THE MOST INNOVATIVE FINTECH COMPANIES IN 2021
TWENTY OF THE STARTUPS ON OUR SIXTH ANNUAL LIST—INCLUDING THE FIVE BELOW—ARE FIRST-TIMERS, REFLECTIVE OF THE MONEY AND IDEAS FLOODING INTO THE INDUSTRY. ALL 50 COMPANIES ARE PRIVATE (FOR NOW) AND HAVE HEADQUARTERS OR SUBSTANTIAL OPERATIONS IN THE U.S. FOR THE FULL LIST, PLEASE SEE FORBES.COM/FINTECH/2021. Edrizio De La Cruz 40 ARCUS, CO-CEO AND COFOUNDER
At age 12, he emigrated from the Dominican Republic to the South Bronx. Six years later, he started working at JFK Airport as an airplane mechanic and finally, at 23, enrolled in Baruch College. After stints in investment banking and earning a Wharton MBA, he cofounded New York–based Arcus in 2013. Its software enables companies to offer digital wallets and online payments to Latin American consumers. With $19 million in funding from SoftBank, Citi Ventures and others, Arcus has 85 customers, including Walmart, BBVA and fast-growing Mexican food-delivery startup Rappi.

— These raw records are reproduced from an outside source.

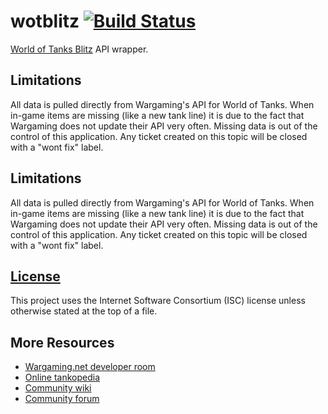 wotblitz [![Build Status](https://travis-ci.org/CodeMan99/wotblitz.js.svg?branch=master)](https://travis-ci.org/CodeMan99/wotblitz.js)
========

[World of Tanks Blitz](http://wotblitz.com/) API wrapper.

Limitations
-----------

All data is pulled directly from Wargaming's API for World of Tanks. When in-game
items are missing (like a new tank line) it is due to the fact that Wargaming does
not update their API very often. Missing data is out of the control of this
application. Any ticket created on this topic will be closed with a "wont fix" label.

Limitations
-----------

All data is pulled directly from Wargaming's API for World of Tanks. When in-game
items are missing (like a new tank line) it is due to the fact that Wargaming does
not update their API very often. Missing data is out of the control of this
application. Any ticket created on this topic will be closed with a "wont fix" label.

[License](LICENSE.md)
---------------------

This project uses the Internet Software Consortium (ISC) license unless otherwise
stated at the top of a file.

More Resources
--------------

* [Wargaming.net developer room](https://na.wargaming.net/developers/)
* [Online tankopedia](http://wotblitz.com/encyclopedia/vehicles/)
* [Community wiki](http://wiki.wargaming.net/en/WoT_Blitz)
* [Community forum](http://forum.wotblitz.com/)
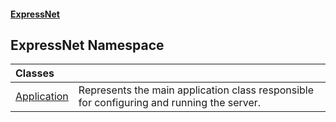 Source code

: #### [ExpressNet](ExpressNet.md 'ExpressNet')

## ExpressNet Namespace

| Classes | |
| :--- | :--- |
| [Application](ExpressNet.Application.md 'ExpressNet.Application') | Represents the main application class responsible for configuring and running the server. |
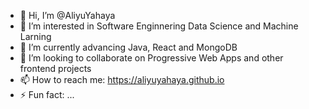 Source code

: - 👋 Hi, I’m @AliyuYahaya
- 👀 I’m interested in Software Enginnering Data Science and Machine Larning
- 🌱 I’m currently advancing Java, React and MongoDB
- 💞️ I’m looking to collaborate on Progressive Web Apps and other frontend projects 
- 📫 How to reach me: https://aliyuyahaya.github.io
- ⚡ Fun fact: ...

<!---
AliyuYahaya/AliyuYahaya is a ✨ special ✨ repository because its `README.md` (this file) appears on your GitHub profile.
You can click the Preview link to take a look at your changes.
--->
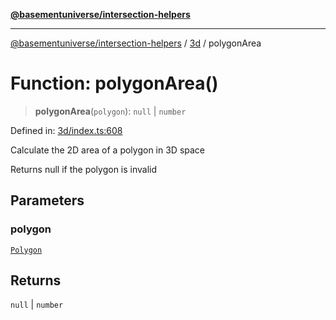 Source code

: [**@basementuniverse/intersection-helpers**](../../README.md)

***

[@basementuniverse/intersection-helpers](../../README.md) / [3d](../README.md) / polygonArea

# Function: polygonArea()

> **polygonArea**(`polygon`): `null` \| `number`

Defined in: [3d/index.ts:608](https://github.com/basementuniverse/intersection-helpers/blob/a748c1cf3d5365b189253eb2878888a254b5c3a1/src/3d/index.ts#L608)

Calculate the 2D area of a polygon in 3D space

Returns null if the polygon is invalid

## Parameters

### polygon

[`Polygon`](../types/type-aliases/Polygon.md)

## Returns

`null` \| `number`

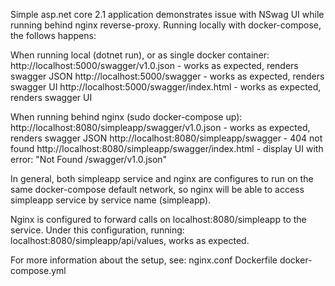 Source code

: Simple asp.net core 2.1 application demonstrates issue with NSwag UI while running behind nginx reverse-proxy.
Running locally with docker-compose, the follows happens:

When running local (dotnet run), or as single docker container:
http://localhost:5000/swagger/v1.0.json - works as expected, renders swagger JSON
http://localhost:5000/swagger - works as expected, renders swagger UI
http://localhost:5000/swagger/index.html - works as expected, renders swagger UI

When running behind nginx (sudo docker-compose up):
http://localhost:8080/simpleapp/swagger/v1.0.json - works as expected, renders swagger JSON
http://localhost:8080/simpleapp/swagger - 404 not found
http://localhost:8080/simpleapp/swagger/index.html - display UI with error: "Not Found /swagger/v1.0.json"

In general, both simpleapp service and nginx are configures to run on the same docker-compose default network, so nginx will be able to access simpleapp service by service name (simpleapp).

Nginx is configured to forward calls on localhost:8080/simpleapp to the service.
Under this configuration, running: localhost:8080/simpleapp/api/values, works as expected.

For more information about the setup, see:
nginx.conf
Dockerfile
docker-compose.yml


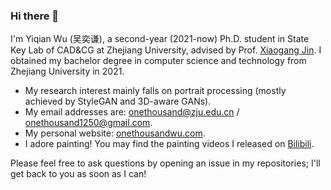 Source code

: ### Hi there 👋

I'm Yiqian Wu (吴奕谦), a second-year (2021-now) Ph.D. student in State Key Lab of CAD&CG at Zhejiang University, advised by Prof. [Xiaogang Jin](http://www.cad.zju.edu.cn/home/jin). I obtained my bachelor degree in computer science and technology from Zhejiang University in 2021.

- My research interest mainly falls on portrait processing (mostly achieved by StyleGAN and 3D-aware GANs).
- My email addresses are: [onethousand@zju.edu.cn](mailto:onethousand@zju.edu.cn) / [onethousand1250@gmail.com](mailto:onethousand1250@gmail.com).
- My personal website: [onethousandwu.com](https://onethousandwu.com).
- I adore painting! You may find the painting videos I released on [Bilibili](https://space.bilibili.com/6414209).

Please feel free to ask questions by opening an issue in my repositories; I'll get back to you as soon as I can!
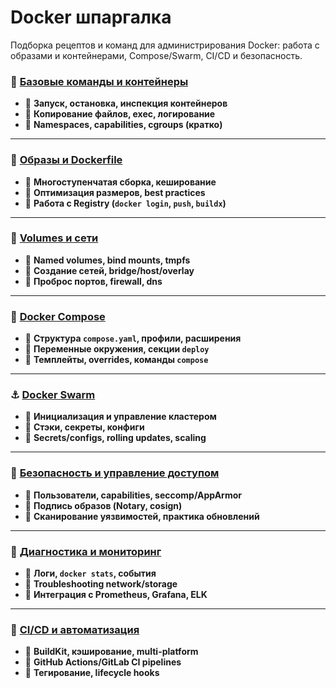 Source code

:# Docker шпаргалка

Подборка рецептов и команд для администрирования Docker: работа с образами и контейнерами, Compose/Swarm, CI/CD и безопасность.

### 🚀 [Базовые команды и контейнеры](./containers-basics.md)

* 📌  **Запуск, остановка, инспекция контейнеров**
* 📌  **Копирование файлов, exec, логирование**
* 📌  **Namespaces, capabilities, cgroups (кратко)**

***

### 🧱 [Образы и Dockerfile](./images-dockerfile.md)

* 📌  **Многоступенчатая сборка, кеширование**
* 📌  **Оптимизация размеров, best practices**
* 📌  **Работа с Registry (`docker login`, `push`, `buildx`)**

***

### 🧩 [Volumes и сети](./volumes-networking.md)

* 📌  **Named volumes, bind mounts, tmpfs**
* 📌  **Создание сетей, bridge/host/overlay**
* 📌  **Проброс портов, firewall, dns**

***

### 🧾 [Docker Compose](./docker-compose.md)

* 📌  **Структура `compose.yaml`, профили, расширения**
* 📌  **Переменные окружения, секции `deploy`**
* 📌  **Темплейты, overrides, команды `compose`**

***

### ⚓ [Docker Swarm](./docker-swarm.md)

* 📌  **Инициализация и управление кластером**
* 📌  **Стэки, секреты, конфиги**
* 📌  **Secrets/configs, rolling updates, scaling**

***

### 🔐 [Безопасность и управление доступом](./security.md)

* 📌  **Пользователи, capabilities, seccomp/AppArmor**
* 📌  **Подпись образов (Notary, cosign)**
* 📌  **Сканирование уязвимостей, практика обновлений**

***

### 🧭 [Диагностика и мониторинг](./diagnostics-monitoring.md)

* 📌  **Логи, `docker stats`, события**
* 📌  **Troubleshooting network/storage**
* 📌  **Интеграция с Prometheus, Grafana, ELK**

***

### 🔄 [CI/CD и автоматизация](./ci-cd-automation.md)

* 📌  **BuildKit, кэширование, multi-platform**
* 📌  **GitHub Actions/GitLab CI pipelines**
* 📌  **Тегирование, lifecycle hooks**
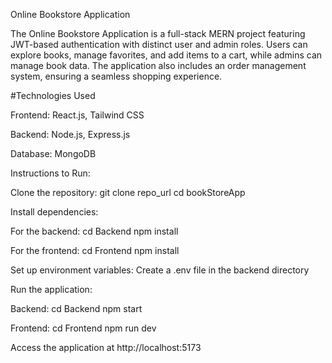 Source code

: Online Bookstore Application

The Online Bookstore Application is a full-stack MERN project featuring JWT-based authentication with distinct user and admin roles. Users can explore books, manage favorites, and add items to a cart, while admins can manage book data. The application also includes an order management system, ensuring a seamless shopping experience.

#Technologies Used

Frontend: React.js, Tailwind CSS

Backend: Node.js, Express.js

Database: MongoDB

Instructions to Run:

Clone the repository: git clone repo_url cd bookStoreApp

Install dependencies:

For the backend: cd Backend npm install

For the frontend: cd Frontend npm install

Set up environment variables: Create a .env file in the backend directory

Run the application:

Backend: cd Backend npm start

Frontend: cd Frontend npm run dev

Access the application at http://localhost:5173
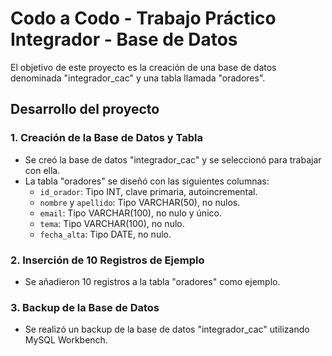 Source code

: # Codo a Codo - Trabajo Práctico Integrador - Base de Datos

El objetivo de este proyecto es la creación de una base de datos denominada "integrador_cac" y una tabla llamada "oradores".

## Desarrollo del proyecto

### 1. Creación de la Base de Datos y Tabla

- Se creó la base de datos "integrador_cac" y se seleccionó para trabajar con ella.
- La tabla "oradores" se diseñó con las siguientes columnas:
  - `id_orador`: Tipo INT, clave primaria, autoincremental.
  - `nombre` y `apellido`: Tipo VARCHAR(50), no nulos.
  - `email`: Tipo VARCHAR(100), no nulo y único.
  - `tema`: Tipo VARCHAR(100), no nulo.
  - `fecha_alta`: Tipo DATE, no nulo.

### 2. Inserción de 10 Registros de Ejemplo

- Se añadieron 10 registros a la tabla "oradores" como ejemplo.

### 3. Backup de la Base de Datos

- Se realizó un backup de la base de datos "integrador_cac" utilizando MySQL Workbench.


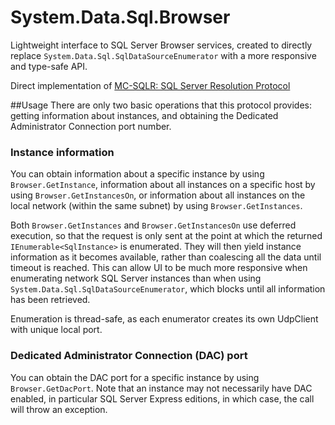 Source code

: System.Data.Sql.Browser
=======================
Lightweight interface to SQL Server Browser services, created to directly replace `System.Data.Sql.SqlDataSourceEnumerator` with a more responsive and type-safe API.

Direct implementation of [MC-SQLR: SQL Server Resolution Protocol](http://msdn.microsoft.com/en-us/library/cc219703.aspx)

##Usage
There are only two basic operations that this protocol provides: getting information about instances, and obtaining the Dedicated Administrator Connection port number.

### Instance information
You can obtain information about a specific instance by using `Browser.GetInstance`, information about all instances on a specific host by using `Browser.GetInstancesOn`, or information about all instances on the local network (within the same subnet) by using `Browser.GetInstances`.

Both `Browser.GetInstances` and `Browser.GetInstancesOn` use deferred execution, so that the request is only sent at the point at which the returned `IEnumerable<SqlInstance>` is enumerated. They will then yield instance information as it becomes available, rather than coalescing all the data until timeout is reached. This can allow UI to be much more responsive when enumerating network SQL Server instances than when using `System.Data.Sql.SqlDataSourceEnumerator`, which blocks until all information has been retrieved.

Enumeration is thread-safe, as each enumerator creates its own UdpClient with unique local port.

### Dedicated Administrator Connection (DAC) port
You can obtain the DAC port for a specific instance by using `Browser.GetDacPort`. Note that an instance may not necessarily have DAC enabled, in particular SQL Server Express editions, in which case, the call will throw an exception.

Joshua Motta 37 COALITION, CEO AND COFOUNDER
This CIA and Goldman Sachs alum was helping build Cloudflare when a former Goldman colleague offered to back him in a startup. Founded in 2017, Coalition sells small and midsize businesses tools to manage cybersecurity risk, packaged with up to $15 million in insurance, covering everything from ransomware attacks to fraudulent fund transfers and personal-information breaches. With capacity commitments from Swiss Re and Arch, it already has 42,000 customers and gross written premiums running at a $240 million annual rate. Coalition has raised $300 million and was last valued at $1.8 billion.
Wole C. Coaxum 51 MOCAFI, CEO AND FOUNDER
The 2014 police shooting of Michael Brown in Ferguson, Missouri, prompted Coaxum to leave his two-decade banking career (he was a senior VP at JPMorgan Chase) to work on economic solutions to inequality. In 2015 he started MoCaFi, which aims to reach underserved communities by teaming with local governments. Its app provides fee-free direct deposit, ATM withdrawals and a debit card that gives users access to partnered city services like discounted transit fares. Striking deals with cities takes time, but backed by Mastercard and Citi, he expects 100,000-plus app users by year end.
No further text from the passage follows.